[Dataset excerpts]
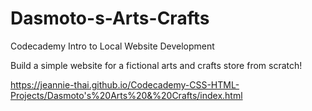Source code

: # Dasmoto-s-Arts-Crafts
Codecademy Intro to Local Website Development

Build a simple website for a fictional arts and crafts store from scratch!

https://jeannie-thai.github.io/Codecademy-CSS-HTML-Projects/Dasmoto's%20Arts%20&%20Crafts/index.html
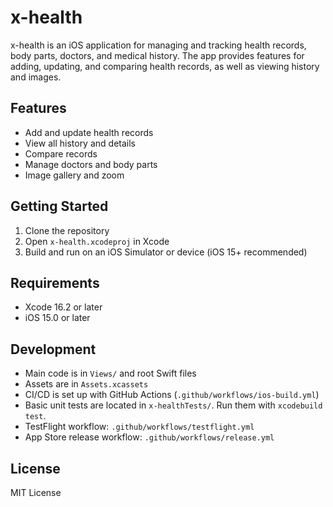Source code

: # x-health

x-health is an iOS application for managing and tracking health records, body parts, doctors, and medical history. The app provides features for adding, updating, and comparing health records, as well as viewing history and images.

## Features
- Add and update health records
- View all history and details
- Compare records
- Manage doctors and body parts
- Image gallery and zoom

## Getting Started
1. Clone the repository
2. Open `x-health.xcodeproj` in Xcode
3. Build and run on an iOS Simulator or device (iOS 15+ recommended)

## Requirements
- Xcode 16.2 or later
- iOS 15.0 or later

## Development
- Main code is in `Views/` and root Swift files
- Assets are in `Assets.xcassets`
- CI/CD is set up with GitHub Actions (`.github/workflows/ios-build.yml`)
- Basic unit tests are located in `x-healthTests/`. Run them with `xcodebuild test`.
- TestFlight workflow: `.github/workflows/testflight.yml`
- App Store release workflow: `.github/workflows/release.yml`
## License
MIT License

* **WORK ITEM**: Copy out the lines starting at the one containing "- Basic unit" and ending with the last line of the entries. Include nothing else.

* **SOLUTION TO THE EXERCISE**:
- Basic unit tests are located in `x-healthTests/`. Run them with `xcodebuild test`.
- TestFlight workflow: `.github/workflows/testflight.yml`
- App Store release workflow: `.github/workflows/release.yml`
## License
MIT License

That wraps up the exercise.